Surface. Four data layers, an 8-table typed schema, 16 tier-aware MCP tools (up from 11 at v0), a typed reasoning-edge graph with six relation types, and a 9-zone public dashboard.

Live and owned. MCP endpoint at brain.bfurg.com/mcp (Vercel proxy to a Supabase Edge Function) with OAuth 2.1 and DCR for the claude.ai connector; public dashboard at dashboard.bfurg.com; product page at brain.helical.design. Reachable from Claude Code, Claude Desktop, claude.ai web, ChatGPT, Cursor, and Telegram.

Stack. Supabase Postgres and pgvector (HNSW), Deno and Hono Edge Functions, the MCP SDK over StreamableHTTP, OpenRouter (text-embedding-3-small, 1536-dim; gpt-4o-mini and Claude Haiku for extraction and classification), Next.js, React, and D3 for the dashboard, and Vercel for hosting and the proxy.

Cost discipline as a design value. The whole three-year ChatGPT extraction ran at roughly $0.40; embeddings were made selective (attention signals use a nullable embedding plus a partial index so passive watches are not embedded) precisely so the system scales cheaply. The economics are part of the engineering judgment.

Portfolio framing

Elevator

brain is a self-hosted, agent-readable personal memory system, Postgres plus pgvector behind an MCP endpoint, that gives any AI tool persistent, portable context about how its operator thinks, owned end to end rather than rented from a vendor.
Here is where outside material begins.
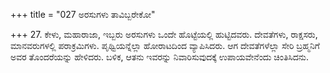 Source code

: +++
title = "027 ಅರಸುಗಳು ತಾವಿಬ್ಬರೇಕೋ"

+++
27. ಕೇಳು, ಮಹಾರಾಜಾ, ಇಬ್ಬರು ಅರಸುಗಳು ಒಂದೇ ಹೊಟ್ಟೆಯಲ್ಲಿ ಹುಟ್ಟಿದವರು. ದೇವತೆಗಳು, ರಾಕ್ಷಸರು, ಮಾನವರುಗಳಲ್ಲಿ ಪರಾಕ್ರಮಿಗಳು. ಪೃಥ್ವಿಯನ್ನೆಲ್ಲಾ ಹೋರಾಟದಿಂದ ವ್ಯಾಪಿಸಿದರು. ಆಗ ದೇವತೆಗಳೆಲ್ಲಾ ಸೇರಿ ಬ್ರಹ್ಮನಿಗೆ ಅವರ ತೊಂದರೆಯನ್ನು ಹೇಳಿದರು. ಬಳಿಕ, ಆತನು ಇವರನ್ನು ನಿವಾರಿಸುವುದಕ್ಕೆ ಉಪಾಯವೇನೆಂದು ಚಿಂತಿಸಿದನು.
Brian designed it schema-first, shipped v0 in two days, backfilled three years of his own reasoning history across ChatGPT, Claude, YouTube, and Notion, and stood up a public dashboard that reads straight from the live database. It is deliberately built so the schema is the portfolio piece: the artifact and the evidence are the same object.

What it demonstrates

Systems and architecture judgment. Vendoring a real foundation and documenting provenance to the commit; choosing a flat, FK-free, four-layer schema that composes new sources without migrations; deferring the reasoning graph until the corpus made it earn its keep; promoting a tagging convention into the schema only once it proved out. The recurring signature is restraint: building the next thing only when the join surfaces something neither column can see alone.

Product thinking. Naming failure modes (drift, over-philosophizing) before features; positioning explicitly against Obsidian and the hosted-memory incumbents; resolving a multi-surface effort into a single-product company thesis; and treating the public dashboard as the demo because it reads from the same database the agents do.

Privacy engineering. A genuine threat model, that work devices must never read the private corpus, answered with three independent, fail-closed enforcement layers (scoped keys plus guarded writes, tier views, anon RLS) and a view that closes a non-obvious leakage path through relationship edges.

Shipping speed with substance. Two days to a deployed, OAuth-reachable, multi-client endpoint backfilled with three years of real data, not a prototype with placeholder rows, at a total extraction cost under a dollar.

Reasoning in public. The "twenty gaps" register, the Adversary skill, and the captured-thinking records show a builder who instruments his own judgment and names, in public, the open questions the system cannot yet answer about itself.